Aggravation, depuis mai 2016, des conditions de vie des détenus à l’ancienne prison civile de Fort-Liberté

Les détenus qui vivaient, depuis toujours, dans des conditions infrahumaines, ont vu leur situation s’empirer, depuis le début du mois de mai de cette année 2016, avec l’augmentation de la température, affirme à AlterPresse le commissaire du gouvernement près le tribunal civil de Fort-Liberté, Pélinos Mompremier.

« Avant, la prison civile de Fort-Liberté enregistrait un décès chaque un ou deux mois. Actuellement, entre un à deux détenus meurent chaque semaine », rapporte Mompremier.

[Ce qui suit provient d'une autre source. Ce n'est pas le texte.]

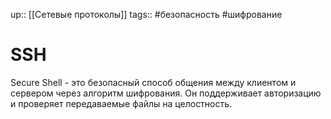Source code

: up:: [[Сетевые протоколы]]
tags:: #безопасность #шифрование

# SSH

Secure Shell - это безопасный способ общения между клиентом и сервером через алгоритм шифрования. Он поддерживает авторизацию и проверяет передаваемые файлы на целостность.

Ces décès sont survenus, suite à diverses maladies contractées, à cause des conditions hygiéniques et sanitaires de détention, ou bien avant leur détention. En général, ces décès sont généralement précipités par la promiscuité.

« Cette prison (située au bourg de Fort Liberté) reçoit plus de sept fois de détenus prévus, contraints de faire face à une chaleur époustouflante, dans les cellules mal aérées », précise Mompremier.

« Vu que la chaleur est devenue insupportable, la majorité des détenus sont obligés de rester nus. Des fois, leur sueur est tellement abondante …, qu’on a l’impression qu’ils auraient uriné sur le parquet de leurs cellules », décrit-il.

Interrogé par AlterPresse, le chef du parquet près le tribunal civil de Fort-Liberté ne cache pas combien « maintenir une personne en détention, dans ces conditions, est une violation flagrante de ses droits ».

« Si les proches des défunts décidaient de poursuivre l’Etat haïtien en justice, le bon droit serait de leur côté », poursuit-il, tout en rappelant que le statut de condamné d’une personne ne supprime pas tous ses droits. [jcpj rc apr 28/08/2016 15:00]


[1Ndlr : La cérémonie officielle de remise des clefs, du nouveau bâtiment de prison civile à Morne Casse (Fort-Liberté), s’est déroulée, le mercredi 24 août 2016, en présence, entre autres, de représentants du Ministère de la justice, du nouveau commandant en chef de la Police nationale d’Haïti (Pnh), Michel-Ange Gédéon, du responsable du système pénitentiaire en Haïti, Jean Gardy Muscadin, du conseil municipal de Fort-Liberté, ainsi que de représentants de l’ambassade étasunienne en Haïti et de la Minustah.